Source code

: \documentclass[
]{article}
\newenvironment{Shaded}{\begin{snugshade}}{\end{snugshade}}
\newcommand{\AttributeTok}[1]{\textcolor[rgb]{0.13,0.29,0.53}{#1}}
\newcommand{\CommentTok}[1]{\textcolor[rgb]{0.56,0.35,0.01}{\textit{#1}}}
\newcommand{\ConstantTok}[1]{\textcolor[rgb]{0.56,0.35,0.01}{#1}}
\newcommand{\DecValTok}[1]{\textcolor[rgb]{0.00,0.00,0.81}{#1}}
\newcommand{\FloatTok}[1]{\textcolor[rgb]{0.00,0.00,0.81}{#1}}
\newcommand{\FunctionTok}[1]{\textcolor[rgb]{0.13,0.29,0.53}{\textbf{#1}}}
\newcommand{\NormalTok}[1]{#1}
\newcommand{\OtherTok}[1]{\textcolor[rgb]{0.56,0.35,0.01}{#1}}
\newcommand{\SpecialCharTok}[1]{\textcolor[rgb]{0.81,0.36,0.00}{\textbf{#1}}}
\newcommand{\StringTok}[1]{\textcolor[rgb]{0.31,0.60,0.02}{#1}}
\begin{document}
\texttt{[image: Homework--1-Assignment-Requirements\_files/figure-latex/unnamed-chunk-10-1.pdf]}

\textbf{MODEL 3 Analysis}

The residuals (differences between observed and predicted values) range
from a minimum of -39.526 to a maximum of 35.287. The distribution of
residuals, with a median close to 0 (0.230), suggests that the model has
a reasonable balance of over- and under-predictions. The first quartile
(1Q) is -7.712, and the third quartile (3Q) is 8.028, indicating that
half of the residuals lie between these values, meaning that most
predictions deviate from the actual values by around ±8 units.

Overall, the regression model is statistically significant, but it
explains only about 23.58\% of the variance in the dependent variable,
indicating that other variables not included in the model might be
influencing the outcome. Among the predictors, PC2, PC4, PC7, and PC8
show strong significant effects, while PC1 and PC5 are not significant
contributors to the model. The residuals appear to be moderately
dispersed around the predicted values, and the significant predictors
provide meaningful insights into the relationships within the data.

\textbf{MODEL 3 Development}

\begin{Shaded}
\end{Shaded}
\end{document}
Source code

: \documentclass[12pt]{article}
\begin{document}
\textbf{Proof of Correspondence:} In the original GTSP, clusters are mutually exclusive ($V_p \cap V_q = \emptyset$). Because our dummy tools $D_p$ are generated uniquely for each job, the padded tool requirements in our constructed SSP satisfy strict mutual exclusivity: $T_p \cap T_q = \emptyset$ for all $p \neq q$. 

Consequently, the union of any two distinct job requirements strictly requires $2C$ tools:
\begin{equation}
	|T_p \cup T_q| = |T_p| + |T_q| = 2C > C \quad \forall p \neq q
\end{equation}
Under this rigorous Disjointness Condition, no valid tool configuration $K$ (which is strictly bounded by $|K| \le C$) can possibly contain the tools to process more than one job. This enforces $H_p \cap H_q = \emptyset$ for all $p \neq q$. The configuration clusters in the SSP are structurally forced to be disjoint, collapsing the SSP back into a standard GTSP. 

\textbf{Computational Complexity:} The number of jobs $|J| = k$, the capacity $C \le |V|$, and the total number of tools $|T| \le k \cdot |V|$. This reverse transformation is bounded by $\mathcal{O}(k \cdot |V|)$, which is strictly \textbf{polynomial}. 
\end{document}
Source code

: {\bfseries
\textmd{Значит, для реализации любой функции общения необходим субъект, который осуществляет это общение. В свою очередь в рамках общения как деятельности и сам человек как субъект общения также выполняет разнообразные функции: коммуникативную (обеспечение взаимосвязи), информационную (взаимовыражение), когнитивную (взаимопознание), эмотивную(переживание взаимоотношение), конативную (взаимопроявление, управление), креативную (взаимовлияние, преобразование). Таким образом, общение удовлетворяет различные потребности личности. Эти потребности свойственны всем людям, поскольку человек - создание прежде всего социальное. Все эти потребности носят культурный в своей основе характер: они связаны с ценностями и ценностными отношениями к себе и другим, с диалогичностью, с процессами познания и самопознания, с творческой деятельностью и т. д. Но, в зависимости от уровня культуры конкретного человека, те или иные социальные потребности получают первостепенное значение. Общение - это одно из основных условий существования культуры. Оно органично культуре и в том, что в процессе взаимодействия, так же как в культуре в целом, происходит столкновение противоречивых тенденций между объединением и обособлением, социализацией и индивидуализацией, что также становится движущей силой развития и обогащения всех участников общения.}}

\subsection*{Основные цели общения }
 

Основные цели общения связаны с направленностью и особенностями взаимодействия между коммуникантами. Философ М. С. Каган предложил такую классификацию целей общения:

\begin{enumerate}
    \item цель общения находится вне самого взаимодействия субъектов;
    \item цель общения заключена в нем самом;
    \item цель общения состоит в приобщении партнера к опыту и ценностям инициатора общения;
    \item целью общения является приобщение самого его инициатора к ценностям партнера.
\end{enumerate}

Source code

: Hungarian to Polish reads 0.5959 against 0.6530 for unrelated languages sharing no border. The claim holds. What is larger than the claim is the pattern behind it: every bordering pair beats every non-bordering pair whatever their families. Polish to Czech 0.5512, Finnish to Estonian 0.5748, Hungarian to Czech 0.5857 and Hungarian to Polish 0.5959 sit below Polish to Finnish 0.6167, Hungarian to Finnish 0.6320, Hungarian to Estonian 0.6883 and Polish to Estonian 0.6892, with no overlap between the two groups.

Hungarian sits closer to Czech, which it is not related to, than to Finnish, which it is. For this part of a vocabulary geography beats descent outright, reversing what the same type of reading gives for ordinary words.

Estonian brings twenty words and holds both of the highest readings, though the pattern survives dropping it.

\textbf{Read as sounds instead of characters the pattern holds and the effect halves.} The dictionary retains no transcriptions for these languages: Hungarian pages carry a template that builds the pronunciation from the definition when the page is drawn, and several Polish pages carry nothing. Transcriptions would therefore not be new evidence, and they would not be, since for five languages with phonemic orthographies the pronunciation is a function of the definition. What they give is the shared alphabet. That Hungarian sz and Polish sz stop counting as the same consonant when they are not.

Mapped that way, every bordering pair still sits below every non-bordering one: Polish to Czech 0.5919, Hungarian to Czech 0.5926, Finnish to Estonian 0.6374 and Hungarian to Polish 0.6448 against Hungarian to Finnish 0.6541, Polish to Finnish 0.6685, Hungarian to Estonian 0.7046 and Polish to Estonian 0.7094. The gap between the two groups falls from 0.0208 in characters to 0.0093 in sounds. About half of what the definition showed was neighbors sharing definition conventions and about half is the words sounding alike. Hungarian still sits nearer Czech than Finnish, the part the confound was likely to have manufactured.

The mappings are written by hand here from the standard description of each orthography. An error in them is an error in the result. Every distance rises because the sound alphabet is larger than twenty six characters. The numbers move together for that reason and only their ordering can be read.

□ □ □

## PROBLEM TO WORK ON
When you reach the end of the records, set them all down again exactly.

## ANSWER TO THIS PROBLEM
Source code

: \documentclass[
]{article}
\newenvironment{Shaded}{\begin{snugshade}}{\end{snugshade}}
\newcommand{\AttributeTok}[1]{\textcolor[rgb]{0.13,0.29,0.53}{#1}}
\newcommand{\CommentTok}[1]{\textcolor[rgb]{0.56,0.35,0.01}{\textit{#1}}}
\newcommand{\ConstantTok}[1]{\textcolor[rgb]{0.56,0.35,0.01}{#1}}
\newcommand{\DecValTok}[1]{\textcolor[rgb]{0.00,0.00,0.81}{#1}}
\newcommand{\FloatTok}[1]{\textcolor[rgb]{0.00,0.00,0.81}{#1}}
\newcommand{\FunctionTok}[1]{\textcolor[rgb]{0.13,0.29,0.53}{\textbf{#1}}}
\newcommand{\NormalTok}[1]{#1}
\newcommand{\OtherTok}[1]{\textcolor[rgb]{0.56,0.35,0.01}{#1}}
\newcommand{\SpecialCharTok}[1]{\textcolor[rgb]{0.81,0.36,0.00}{\textbf{#1}}}
\newcommand{\StringTok}[1]{\textcolor[rgb]{0.31,0.60,0.02}{#1}}
\begin{document}
\texttt{[image: Homework--1-Assignment-Requirements\_files/figure-latex/unnamed-chunk-10-1.pdf]}

\textbf{MODEL 3 Analysis}

The residuals (differences between observed and predicted values) range
from a minimum of -39.526 to a maximum of 35.287. The distribution of
residuals, with a median close to 0 (0.230), suggests that the model has
a reasonable balance of over- and under-predictions. The first quartile
(1Q) is -7.712, and the third quartile (3Q) is 8.028, indicating that
half of the residuals lie between these values, meaning that most
predictions deviate from the actual values by around ±8 units.

Overall, the regression model is statistically significant, but it
explains only about 23.58\% of the variance in the dependent variable,
indicating that other variables not included in the model might be
influencing the outcome. Among the predictors, PC2, PC4, PC7, and PC8
show strong significant effects, while PC1 and PC5 are not significant
contributors to the model. The residuals appear to be moderately
dispersed around the predicted values, and the significant predictors
provide meaningful insights into the relationships within the data.

\textbf{MODEL 3 Development}

\begin{Shaded}
\end{Shaded}
\end{document}
Source code

: \documentclass[12pt]{article}
\begin{document}
\textbf{Proof of Correspondence:} In the original GTSP, clusters are mutually exclusive ($V_p \cap V_q = \emptyset$). Because our dummy tools $D_p$ are generated uniquely for each job, the padded tool requirements in our constructed SSP satisfy strict mutual exclusivity: $T_p \cap T_q = \emptyset$ for all $p \neq q$. 

Consequently, the union of any two distinct job requirements strictly requires $2C$ tools:
\begin{equation}
	|T_p \cup T_q| = |T_p| + |T_q| = 2C > C \quad \forall p \neq q
\end{equation}
Under this rigorous Disjointness Condition, no valid tool configuration $K$ (which is strictly bounded by $|K| \le C$) can possibly contain the tools to process more than one job. This enforces $H_p \cap H_q = \emptyset$ for all $p \neq q$. The configuration clusters in the SSP are structurally forced to be disjoint, collapsing the SSP back into a standard GTSP. 

\textbf{Computational Complexity:} The number of jobs $|J| = k$, the capacity $C \le |V|$, and the total number of tools $|T| \le k \cdot |V|$. This reverse transformation is bounded by $\mathcal{O}(k \cdot |V|)$, which is strictly \textbf{polynomial}. 
\end{document}
Source code

: {\bfseries
\textmd{Значит, для реализации любой функции общения необходим субъект, который осуществляет это общение. В свою очередь в рамках общения как деятельности и сам человек как субъект общения также выполняет разнообразные функции: коммуникативную (обеспечение взаимосвязи), информационную (взаимовыражение), когнитивную (взаимопознание), эмотивную(переживание взаимоотношение), конативную (взаимопроявление, управление), креативную (взаимовлияние, преобразование). Таким образом, общение удовлетворяет различные потребности личности. Эти потребности свойственны всем людям, поскольку человек - создание прежде всего социальное. Все эти потребности носят культурный в своей основе характер: они связаны с ценностями и ценностными отношениями к себе и другим, с диалогичностью, с процессами познания и самопознания, с творческой деятельностью и т. д. Но, в зависимости от уровня культуры конкретного человека, те или иные социальные потребности получают первостепенное значение. Общение - это одно из основных условий существования культуры. Оно органично культуре и в том, что в процессе взаимодействия, так же как в культуре в целом, происходит столкновение противоречивых тенденций между объединением и обособлением, социализацией и индивидуализацией, что также становится движущей силой развития и обогащения всех участников общения.}}

\subsection*{Основные цели общения }
 

Основные цели общения связаны с направленностью и особенностями взаимодействия между коммуникантами. Философ М. С. Каган предложил такую классификацию целей общения:

\begin{enumerate}
    \item цель общения находится вне самого взаимодействия субъектов;
    \item цель общения заключена в нем самом;
    \item цель общения состоит в приобщении партнера к опыту и ценностям инициатора общения;
    \item целью общения является приобщение самого его инициатора к ценностям партнера.
\end{enumerate}

Source code

: Hungarian to Polish reads 0.5959 against 0.6530 for unrelated languages sharing no border. The claim holds. What is larger than the claim is the pattern behind it: every bordering pair beats every non-bordering pair whatever their families. Polish to Czech 0.5512, Finnish to Estonian 0.5748, Hungarian to Czech 0.5857 and Hungarian to Polish 0.5959 sit below Polish to Finnish 0.6167, Hungarian to Finnish 0.6320, Hungarian to Estonian 0.6883 and Polish to Estonian 0.6892, with no overlap between the two groups.

Hungarian sits closer to Czech, which it is not related to, than to Finnish, which it is. For this part of a vocabulary geography beats descent outright, reversing what the same type of reading gives for ordinary words.

Estonian brings twenty words and holds both of the highest readings, though the pattern survives dropping it.

\textbf{Read as sounds instead of characters the pattern holds and the effect halves.} The dictionary retains no transcriptions for these languages: Hungarian pages carry a template that builds the pronunciation from the definition when the page is drawn, and several Polish pages carry nothing. Transcriptions would therefore not be new evidence, and they would not be, since for five languages with phonemic orthographies the pronunciation is a function of the definition. What they give is the shared alphabet. That Hungarian sz and Polish sz stop counting as the same consonant when they are not.

Mapped that way, every bordering pair still sits below every non-bordering one: Polish to Czech 0.5919, Hungarian to Czech 0.5926, Finnish to Estonian 0.6374 and Hungarian to Polish 0.6448 against Hungarian to Finnish 0.6541, Polish to Finnish 0.6685, Hungarian to Estonian 0.7046 and Polish to Estonian 0.7094. The gap between the two groups falls from 0.0208 in characters to 0.0093 in sounds. About half of what the definition showed was neighbors sharing definition conventions and about half is the words sounding alike. Hungarian still sits nearer Czech than Finnish, the part the confound was likely to have manufactured.

The mappings are written by hand here from the standard description of each orthography. An error in them is an error in the result. Every distance rises because the sound alphabet is larger than twenty six characters. The numbers move together for that reason and only their ordering can be read.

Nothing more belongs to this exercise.